By John A. Huffman Jr.
Monday, March 01, 2004
In the beginning when God created the heavens and the earth, the earth was a formless void and darkness covered the face of the deep, while a wind from God swept over the face of the waters.
Tell me, who do you think wrote The Apostles' Creed?
At first blush, the answer seems quite apparent. Obviously, the apostles wrote The Apostles' Creed. If one does not stop to think more deeply on this, and research its origins, one could quickly buy into this idea.
According to an attractive legend that emerges in several versions, it happened something like this particular version, written several hundred years after the account described:
On the tenth day after the Ascension, the disciples composed the creed.
Peter said, "I believe in God the Father Almighty, maker of heaven and earth."
And Andrew said, "and in Jesus Christ his only Son our Lord."
James added, "suffered under Pontius Pilate, was crucified, dead and buried."
And Thomas said, "He descended into hell and on the third day rose again from the dead."
And James said, "And he ascended into heaven, and sits on the right hand of the Father Almighty."
And Philip added, "Thence he will come to judge the living and the dead."
Bartholomew said, "I believe in the Holy Spirit."
And Matthew added, "the holy catholic church, the communion of saints."
And Simon said, "the remission of sins."
And Thaddeus, "the resurrection of the flesh."
And Matthias concluded, "with the life everlasting."
Wait a second. It is not that easy. It simply didn't happen that way.
The apostles, under the inspiration of the Holy Spirit, had a significant part in conveying to us Scriptures of both the Old and New Testaments as we know them now. They believed the contents that we confess in The Apostles' Creed, but they are not the ones that developed this simple liturgical formulation that we so often recite.
In its generic form, it emerged from a simple, Trinitarian, baptismal declaration of belief in God the Father, God the Son, and God the Holy Spirit, into this more specific credal statement. Although every part of what we declare in it was held as belief by the early church, what we now call The Apostles' Creed evolved through the early centuries, along with other, similar credal statements. By the eighth century, this became the most common expression of individual and corporate faith.

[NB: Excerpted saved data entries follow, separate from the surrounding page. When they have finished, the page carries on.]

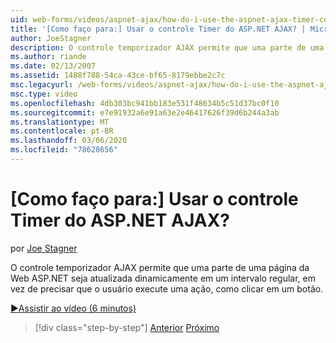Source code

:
 ```yaml
---
uid: web-forms/videos/aspnet-ajax/how-do-i-use-the-aspnet-ajax-timer-control
title: '[Como faço para:] Usar o controle Timer do ASP.NET AJAX? | Microsoft Docs'
author: JoeStagner
description: O controle temporizador AJAX permite que uma parte de uma página da Web ASP.NET seja atualizada dinamicamente em um intervalo regular, em vez de precisar que o usuário execute um...
ms.author: riande
ms.date: 02/13/2007
ms.assetid: 1488f788-54ca-43ce-bf65-8179ebbe2c7c
msc.legacyurl: /web-forms/videos/aspnet-ajax/how-do-i-use-the-aspnet-ajax-timer-control
msc.type: video
ms.openlocfilehash: 4db303bc941bb183e531f48634b5c51d37bc0f10
ms.sourcegitcommit: e7e91932a6e91a63e2e46417626f39d6b244a3ab
ms.translationtype: MT
ms.contentlocale: pt-BR
ms.lasthandoff: 03/06/2020
ms.locfileid: "78628656"
---
```

# <a name="how-do-i-use-the-aspnet-ajax-timer-control"></a>[Como faço para:] Usar o controle Timer do ASP.NET AJAX?

por [Joe Stagner](https://github.com/JoeStagner)

O controle temporizador AJAX permite que uma parte de uma página da Web ASP.NET seja atualizada dinamicamente em um intervalo regular, em vez de precisar que o usuário execute uma ação, como clicar em um botão.

[&#9654;Assistir ao vídeo (6 minutos)](https://channel9.msdn.com/Blogs/ASP-NET-Site-Videos/how-do-i-use-the-aspnet-ajax-timer-control)

> [!div class="step-by-step"]
> [Anterior](how-do-i-use-the-aspnet-ajax-roundedcorners-extender.md)
> [Próximo](how-do-i-implement-the-predictive-fetch-pattern-for-ajax.md)

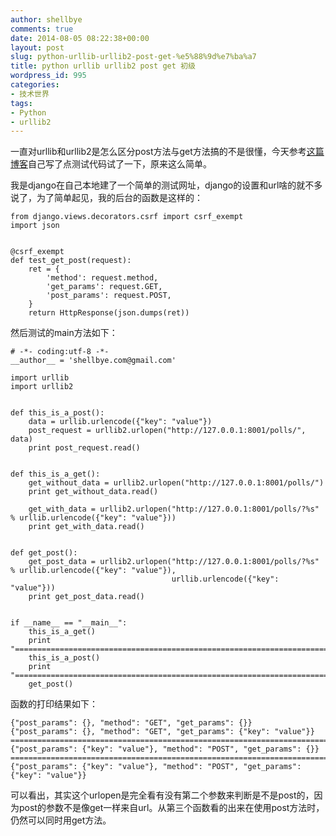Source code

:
 ```yaml
---
author: shellbye
comments: true
date: 2014-08-05 08:22:38+00:00
layout: post
slug: python-urllib-urllib2-post-get-%e5%88%9d%e7%ba%a7
title: python urllib urllib2 post get 初级
wordpress_id: 995
categories:
- 技术世界
tags:
- Python
- urllib2
---
```


一直对urllib和urllib2是怎么区分post方法与get方法搞的不是很懂，今天参考[这篇博客](http://buddylindsey.com/basic-urllib-get-and-post-with-and-without-data/)自己写了点测试代码试了一下，原来这么简单。

我是django在自己本地建了一个简单的测试网址，django的设置和url啥的就不多说了，为了简单起见，我的后台的函数是这样的：

    
    from django.views.decorators.csrf import csrf_exempt
    import json
    
    
    @csrf_exempt
    def test_get_post(request):
        ret = {
            'method': request.method,
            'get_params': request.GET,
            'post_params': request.POST,
        }
        return HttpResponse(json.dumps(ret))



然后测试的main方法如下：

    
    # -*- coding:utf-8 -*-
    __author__ = 'shellbye.com@gmail.com'
    
    import urllib
    import urllib2
    
    
    def this_is_a_post():
        data = urllib.urlencode({"key": "value"})
        post_request = urllib2.urlopen("http://127.0.0.1:8001/polls/", data)
        print post_request.read()
    
    
    def this_is_a_get():
        get_without_data = urllib2.urlopen("http://127.0.0.1:8001/polls/")
        print get_without_data.read()
    
        get_with_data = urllib2.urlopen("http://127.0.0.1:8001/polls/?%s" % urllib.urlencode({"key": "value"}))
        print get_with_data.read()
    
    
    def get_post():
        get_post_data = urllib2.urlopen("http://127.0.0.1:8001/polls/?%s" % urllib.urlencode({"key": "value"}),
                                        urllib.urlencode({"key": "value"}))
        print get_post_data.read()
    
    
    if __name__ == "__main__":
        this_is_a_get()
        print "============================================================================"
        this_is_a_post()
        print "============================================================================"
        get_post()



函数的打印结果如下：

    
    {"post_params": {}, "method": "GET", "get_params": {}}
    {"post_params": {}, "method": "GET", "get_params": {"key": "value"}}
    ============================================================================
    {"post_params": {"key": "value"}, "method": "POST", "get_params": {}}
    ============================================================================
    {"post_params": {"key": "value"}, "method": "POST", "get_params": {"key": "value"}}



可以看出，其实这个urlopen是完全看有没有第二个参数来判断是不是post的，因为post的参数不是像get一样来自url。从第三个函数看的出来在使用post方法时，仍然可以同时用get方法。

As we now embark on this phrase-by-phrase study, I ask for your prayers. Large, complicated books of theology have been written on each of these phrases, or on the subpoints implied by these phrases. Scholars, much more intellectually gifted and more knowledgeable than I, have dedicated their lives to detailed reflection on these themes. My very sincere effort is to help acquaint you with this historic confession, which embodies the essence of our faith and helps us be better grounded as contemporary disciples of Jesus, to live more aware of the truths of our faith in the relativistic era that marks our existence.